— Task instructions —
Once you find the line with "- We emerged" in the data that follows, repeat it and every line after it exactly, through the line with "- Today, Arizona’s".

— Stored data —

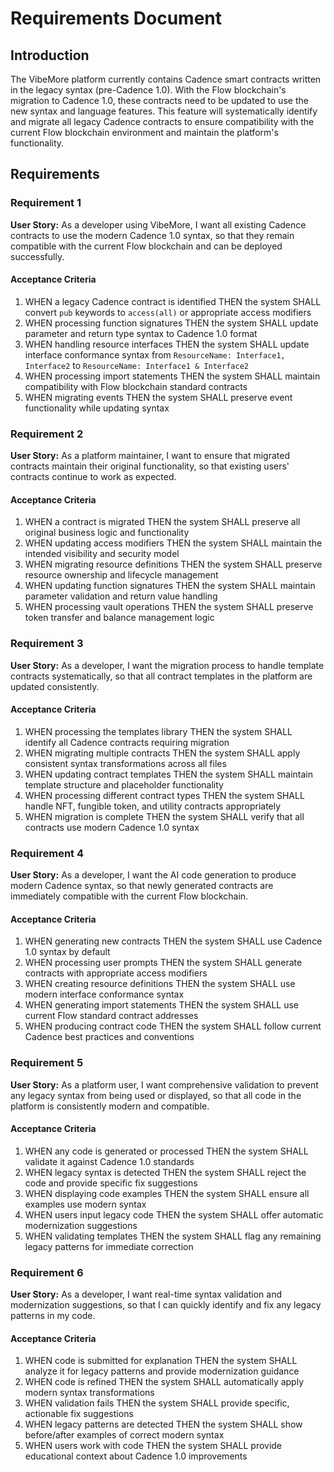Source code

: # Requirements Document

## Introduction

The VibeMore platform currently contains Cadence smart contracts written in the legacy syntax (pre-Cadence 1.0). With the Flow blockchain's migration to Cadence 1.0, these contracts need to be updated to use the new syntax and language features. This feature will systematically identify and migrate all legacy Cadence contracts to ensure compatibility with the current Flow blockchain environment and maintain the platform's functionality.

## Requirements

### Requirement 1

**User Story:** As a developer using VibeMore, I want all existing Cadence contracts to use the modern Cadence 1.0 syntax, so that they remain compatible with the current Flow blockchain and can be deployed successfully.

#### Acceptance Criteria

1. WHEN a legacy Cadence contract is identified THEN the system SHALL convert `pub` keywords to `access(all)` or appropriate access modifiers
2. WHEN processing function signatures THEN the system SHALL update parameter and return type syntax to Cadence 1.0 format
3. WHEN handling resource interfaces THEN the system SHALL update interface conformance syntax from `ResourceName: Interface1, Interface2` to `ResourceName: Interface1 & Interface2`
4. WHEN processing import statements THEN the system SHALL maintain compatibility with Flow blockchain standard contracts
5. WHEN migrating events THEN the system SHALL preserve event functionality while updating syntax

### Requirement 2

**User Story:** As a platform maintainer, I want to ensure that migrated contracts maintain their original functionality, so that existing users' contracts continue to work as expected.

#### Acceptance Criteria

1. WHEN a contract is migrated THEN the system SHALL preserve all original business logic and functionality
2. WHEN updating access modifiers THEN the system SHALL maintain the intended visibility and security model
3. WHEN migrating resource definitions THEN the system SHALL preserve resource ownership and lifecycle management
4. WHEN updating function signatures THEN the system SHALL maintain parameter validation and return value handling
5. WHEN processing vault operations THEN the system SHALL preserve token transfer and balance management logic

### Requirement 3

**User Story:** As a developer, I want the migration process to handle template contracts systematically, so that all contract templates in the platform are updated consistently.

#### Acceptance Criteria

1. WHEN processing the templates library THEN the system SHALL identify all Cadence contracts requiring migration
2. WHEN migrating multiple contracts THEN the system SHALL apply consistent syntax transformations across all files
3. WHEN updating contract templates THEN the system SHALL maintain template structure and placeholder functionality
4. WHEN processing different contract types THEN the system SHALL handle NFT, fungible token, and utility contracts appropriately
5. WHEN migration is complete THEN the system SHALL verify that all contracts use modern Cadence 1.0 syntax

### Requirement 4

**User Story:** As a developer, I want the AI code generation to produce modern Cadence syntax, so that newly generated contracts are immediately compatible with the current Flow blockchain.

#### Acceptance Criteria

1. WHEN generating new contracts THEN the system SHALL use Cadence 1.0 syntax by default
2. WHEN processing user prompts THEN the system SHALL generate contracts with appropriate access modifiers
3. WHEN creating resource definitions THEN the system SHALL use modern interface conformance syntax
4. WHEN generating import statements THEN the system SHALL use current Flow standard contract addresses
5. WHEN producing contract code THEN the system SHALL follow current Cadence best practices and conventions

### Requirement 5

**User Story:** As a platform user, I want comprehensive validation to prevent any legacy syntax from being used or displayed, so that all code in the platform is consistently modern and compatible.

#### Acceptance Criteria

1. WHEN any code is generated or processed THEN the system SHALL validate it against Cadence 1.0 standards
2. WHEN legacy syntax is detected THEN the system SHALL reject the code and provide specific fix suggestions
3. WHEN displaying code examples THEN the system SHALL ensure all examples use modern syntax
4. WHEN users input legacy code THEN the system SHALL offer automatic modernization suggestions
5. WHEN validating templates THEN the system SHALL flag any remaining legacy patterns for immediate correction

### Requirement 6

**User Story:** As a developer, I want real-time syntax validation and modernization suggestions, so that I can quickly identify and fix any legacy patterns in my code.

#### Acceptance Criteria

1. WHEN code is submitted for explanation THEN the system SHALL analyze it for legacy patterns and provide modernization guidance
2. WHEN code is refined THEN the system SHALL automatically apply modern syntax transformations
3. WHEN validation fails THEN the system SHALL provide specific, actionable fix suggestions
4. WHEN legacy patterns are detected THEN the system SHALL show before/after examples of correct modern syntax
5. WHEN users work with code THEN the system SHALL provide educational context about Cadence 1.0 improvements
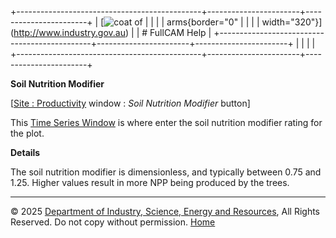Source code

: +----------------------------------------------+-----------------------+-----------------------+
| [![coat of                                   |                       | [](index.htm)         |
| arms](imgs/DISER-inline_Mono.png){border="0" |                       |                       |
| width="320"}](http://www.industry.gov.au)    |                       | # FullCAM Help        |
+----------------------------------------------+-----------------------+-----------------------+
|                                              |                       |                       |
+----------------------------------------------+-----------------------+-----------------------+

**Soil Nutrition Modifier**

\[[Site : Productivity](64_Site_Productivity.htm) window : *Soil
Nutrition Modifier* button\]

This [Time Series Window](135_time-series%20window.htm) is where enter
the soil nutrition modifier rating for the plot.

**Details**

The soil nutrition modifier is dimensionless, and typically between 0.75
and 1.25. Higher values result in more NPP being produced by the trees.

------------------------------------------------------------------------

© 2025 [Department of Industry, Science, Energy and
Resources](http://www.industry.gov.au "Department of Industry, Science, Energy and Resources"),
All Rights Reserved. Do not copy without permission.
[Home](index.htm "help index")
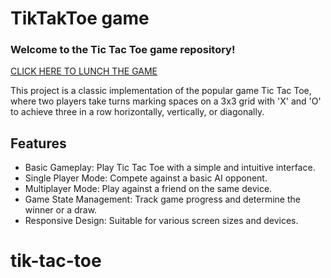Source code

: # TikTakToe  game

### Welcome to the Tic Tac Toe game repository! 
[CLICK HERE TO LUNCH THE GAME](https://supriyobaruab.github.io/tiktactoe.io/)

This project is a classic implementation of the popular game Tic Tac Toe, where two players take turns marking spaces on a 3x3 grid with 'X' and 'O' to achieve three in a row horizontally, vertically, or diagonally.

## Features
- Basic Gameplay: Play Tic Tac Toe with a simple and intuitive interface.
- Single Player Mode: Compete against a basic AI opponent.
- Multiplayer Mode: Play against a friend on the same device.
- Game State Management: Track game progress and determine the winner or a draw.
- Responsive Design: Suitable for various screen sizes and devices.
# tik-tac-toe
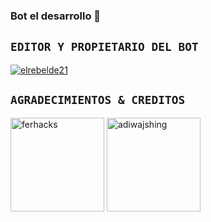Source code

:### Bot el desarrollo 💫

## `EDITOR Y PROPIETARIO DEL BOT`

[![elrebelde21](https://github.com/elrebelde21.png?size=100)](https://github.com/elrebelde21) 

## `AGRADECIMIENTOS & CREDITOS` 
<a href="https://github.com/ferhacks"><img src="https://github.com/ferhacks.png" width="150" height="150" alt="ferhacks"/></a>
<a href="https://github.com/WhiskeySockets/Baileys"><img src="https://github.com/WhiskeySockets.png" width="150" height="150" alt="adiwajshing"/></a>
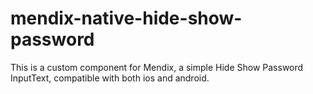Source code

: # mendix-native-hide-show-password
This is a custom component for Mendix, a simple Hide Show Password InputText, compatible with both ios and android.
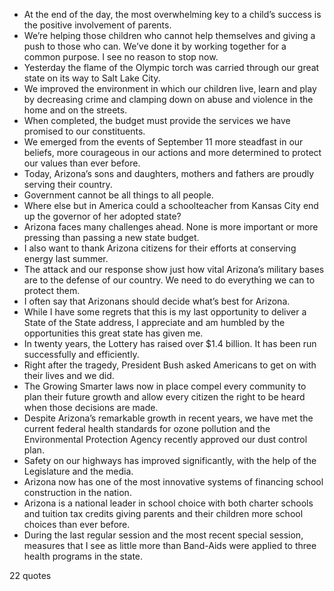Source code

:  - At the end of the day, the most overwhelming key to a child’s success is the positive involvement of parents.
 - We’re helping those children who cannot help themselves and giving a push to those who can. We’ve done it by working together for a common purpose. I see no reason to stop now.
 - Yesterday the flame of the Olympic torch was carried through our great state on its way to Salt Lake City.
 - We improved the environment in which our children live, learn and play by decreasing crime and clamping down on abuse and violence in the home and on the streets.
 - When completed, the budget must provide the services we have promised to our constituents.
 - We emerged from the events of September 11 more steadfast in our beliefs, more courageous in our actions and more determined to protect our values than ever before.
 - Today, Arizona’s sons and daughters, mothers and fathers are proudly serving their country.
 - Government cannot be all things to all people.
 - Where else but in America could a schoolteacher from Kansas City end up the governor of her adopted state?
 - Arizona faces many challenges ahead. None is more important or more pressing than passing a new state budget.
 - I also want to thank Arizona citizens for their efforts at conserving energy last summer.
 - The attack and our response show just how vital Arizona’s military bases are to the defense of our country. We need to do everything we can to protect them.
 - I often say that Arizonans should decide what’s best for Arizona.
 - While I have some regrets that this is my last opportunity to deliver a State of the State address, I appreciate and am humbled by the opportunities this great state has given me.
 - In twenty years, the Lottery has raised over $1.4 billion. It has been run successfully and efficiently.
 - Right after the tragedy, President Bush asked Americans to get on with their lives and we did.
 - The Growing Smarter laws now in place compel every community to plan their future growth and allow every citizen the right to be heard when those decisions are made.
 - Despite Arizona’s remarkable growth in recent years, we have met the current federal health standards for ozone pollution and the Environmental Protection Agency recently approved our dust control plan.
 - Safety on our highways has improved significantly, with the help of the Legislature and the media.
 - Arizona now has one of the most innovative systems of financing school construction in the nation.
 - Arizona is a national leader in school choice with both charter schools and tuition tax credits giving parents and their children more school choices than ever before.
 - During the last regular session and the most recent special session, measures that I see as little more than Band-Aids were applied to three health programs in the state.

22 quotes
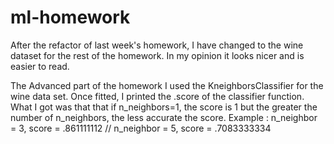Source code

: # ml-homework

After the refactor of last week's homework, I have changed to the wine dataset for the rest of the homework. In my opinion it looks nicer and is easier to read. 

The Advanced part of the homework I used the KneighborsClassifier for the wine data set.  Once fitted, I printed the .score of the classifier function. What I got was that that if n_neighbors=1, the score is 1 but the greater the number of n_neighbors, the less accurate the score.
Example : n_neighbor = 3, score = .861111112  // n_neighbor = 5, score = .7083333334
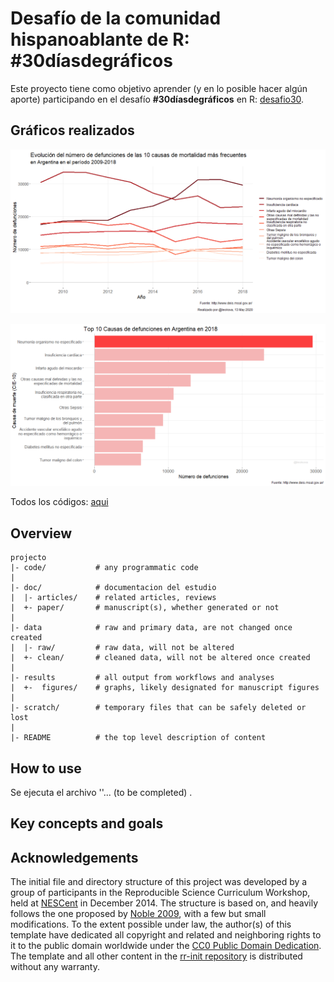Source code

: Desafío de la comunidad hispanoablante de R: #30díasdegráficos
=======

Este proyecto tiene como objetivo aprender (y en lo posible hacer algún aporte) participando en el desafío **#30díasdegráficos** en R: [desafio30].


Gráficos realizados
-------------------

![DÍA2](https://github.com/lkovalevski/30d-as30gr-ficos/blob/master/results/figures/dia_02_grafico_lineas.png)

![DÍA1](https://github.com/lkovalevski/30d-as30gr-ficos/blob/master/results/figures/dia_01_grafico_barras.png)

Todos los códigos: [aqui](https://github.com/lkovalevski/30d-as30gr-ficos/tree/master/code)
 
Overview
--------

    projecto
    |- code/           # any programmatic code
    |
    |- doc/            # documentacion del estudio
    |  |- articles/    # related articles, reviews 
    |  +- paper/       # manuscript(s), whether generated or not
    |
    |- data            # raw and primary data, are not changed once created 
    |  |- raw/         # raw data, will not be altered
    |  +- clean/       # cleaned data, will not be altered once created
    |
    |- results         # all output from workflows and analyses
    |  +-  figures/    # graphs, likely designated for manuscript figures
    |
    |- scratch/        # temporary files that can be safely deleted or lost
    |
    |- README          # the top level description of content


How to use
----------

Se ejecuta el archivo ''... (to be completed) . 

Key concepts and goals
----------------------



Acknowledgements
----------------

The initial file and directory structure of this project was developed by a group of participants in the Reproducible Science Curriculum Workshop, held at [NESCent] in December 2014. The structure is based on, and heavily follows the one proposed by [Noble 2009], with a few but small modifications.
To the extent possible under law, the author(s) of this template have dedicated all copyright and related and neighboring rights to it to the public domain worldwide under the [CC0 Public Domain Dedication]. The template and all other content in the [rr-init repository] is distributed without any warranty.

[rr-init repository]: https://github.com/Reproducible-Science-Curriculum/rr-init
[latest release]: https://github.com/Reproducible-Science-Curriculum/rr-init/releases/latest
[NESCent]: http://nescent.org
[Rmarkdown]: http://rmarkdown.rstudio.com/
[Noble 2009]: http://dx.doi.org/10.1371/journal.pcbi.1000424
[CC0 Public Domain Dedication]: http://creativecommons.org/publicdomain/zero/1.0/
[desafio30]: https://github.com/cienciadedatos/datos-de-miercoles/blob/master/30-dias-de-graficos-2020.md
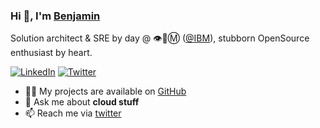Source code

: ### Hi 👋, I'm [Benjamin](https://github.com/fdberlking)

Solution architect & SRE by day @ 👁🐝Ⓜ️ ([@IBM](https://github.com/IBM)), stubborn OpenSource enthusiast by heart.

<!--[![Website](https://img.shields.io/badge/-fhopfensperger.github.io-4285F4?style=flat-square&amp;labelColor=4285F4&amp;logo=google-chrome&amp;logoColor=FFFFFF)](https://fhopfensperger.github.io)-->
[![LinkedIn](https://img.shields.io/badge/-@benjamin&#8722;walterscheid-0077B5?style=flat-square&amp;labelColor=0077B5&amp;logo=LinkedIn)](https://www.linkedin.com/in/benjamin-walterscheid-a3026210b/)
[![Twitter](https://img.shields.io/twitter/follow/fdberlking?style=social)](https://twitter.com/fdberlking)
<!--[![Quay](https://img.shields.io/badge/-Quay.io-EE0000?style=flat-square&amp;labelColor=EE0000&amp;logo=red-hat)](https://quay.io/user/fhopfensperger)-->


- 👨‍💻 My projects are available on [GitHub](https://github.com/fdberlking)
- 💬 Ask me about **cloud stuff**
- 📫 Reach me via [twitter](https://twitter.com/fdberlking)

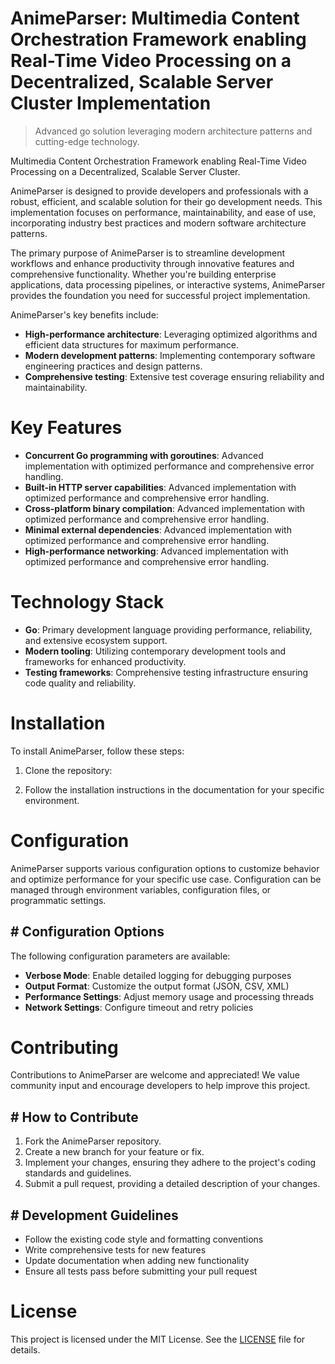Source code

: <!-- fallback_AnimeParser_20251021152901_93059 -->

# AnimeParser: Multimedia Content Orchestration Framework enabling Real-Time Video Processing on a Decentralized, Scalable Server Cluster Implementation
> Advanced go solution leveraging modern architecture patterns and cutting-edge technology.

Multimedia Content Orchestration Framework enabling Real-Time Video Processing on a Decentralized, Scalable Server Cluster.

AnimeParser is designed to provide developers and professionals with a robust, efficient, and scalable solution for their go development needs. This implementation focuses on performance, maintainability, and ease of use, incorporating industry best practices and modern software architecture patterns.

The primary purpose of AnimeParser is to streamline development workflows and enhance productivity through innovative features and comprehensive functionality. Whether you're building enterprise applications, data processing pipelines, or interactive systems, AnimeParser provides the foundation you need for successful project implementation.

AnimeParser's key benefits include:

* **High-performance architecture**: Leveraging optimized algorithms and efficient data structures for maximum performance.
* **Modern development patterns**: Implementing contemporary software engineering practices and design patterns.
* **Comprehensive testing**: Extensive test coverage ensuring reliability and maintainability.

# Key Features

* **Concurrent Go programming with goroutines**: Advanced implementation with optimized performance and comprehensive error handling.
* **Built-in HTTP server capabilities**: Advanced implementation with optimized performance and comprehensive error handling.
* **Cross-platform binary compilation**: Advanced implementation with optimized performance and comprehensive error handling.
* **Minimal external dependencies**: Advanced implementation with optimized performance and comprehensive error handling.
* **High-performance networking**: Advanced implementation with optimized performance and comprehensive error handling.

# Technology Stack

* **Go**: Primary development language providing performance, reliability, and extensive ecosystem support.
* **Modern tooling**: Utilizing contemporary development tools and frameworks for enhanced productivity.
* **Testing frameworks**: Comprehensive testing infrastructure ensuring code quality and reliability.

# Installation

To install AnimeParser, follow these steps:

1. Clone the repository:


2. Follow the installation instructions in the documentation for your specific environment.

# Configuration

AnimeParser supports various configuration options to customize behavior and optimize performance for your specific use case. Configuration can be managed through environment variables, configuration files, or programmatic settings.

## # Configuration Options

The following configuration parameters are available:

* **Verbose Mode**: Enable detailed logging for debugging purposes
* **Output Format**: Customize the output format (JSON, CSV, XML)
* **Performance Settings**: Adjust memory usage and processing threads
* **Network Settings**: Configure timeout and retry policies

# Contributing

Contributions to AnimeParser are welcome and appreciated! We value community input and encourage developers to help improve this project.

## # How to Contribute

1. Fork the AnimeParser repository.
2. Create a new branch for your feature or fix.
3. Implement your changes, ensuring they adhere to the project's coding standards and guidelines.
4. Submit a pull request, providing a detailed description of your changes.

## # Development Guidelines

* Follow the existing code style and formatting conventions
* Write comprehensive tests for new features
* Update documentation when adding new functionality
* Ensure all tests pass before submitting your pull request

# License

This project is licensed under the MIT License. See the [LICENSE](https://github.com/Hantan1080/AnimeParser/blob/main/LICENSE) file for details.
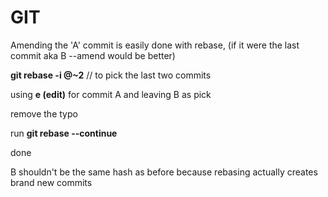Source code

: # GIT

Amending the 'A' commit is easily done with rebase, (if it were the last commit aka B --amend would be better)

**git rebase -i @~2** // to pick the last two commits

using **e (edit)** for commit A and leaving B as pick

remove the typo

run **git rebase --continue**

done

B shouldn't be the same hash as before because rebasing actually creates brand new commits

— Reply —
 - We emerged from the events of September 11 more steadfast in our beliefs, more courageous in our actions and more determined to protect our values than ever before.
 - Today, Arizona’s sons and daughters, mothers and fathers are proudly serving their country.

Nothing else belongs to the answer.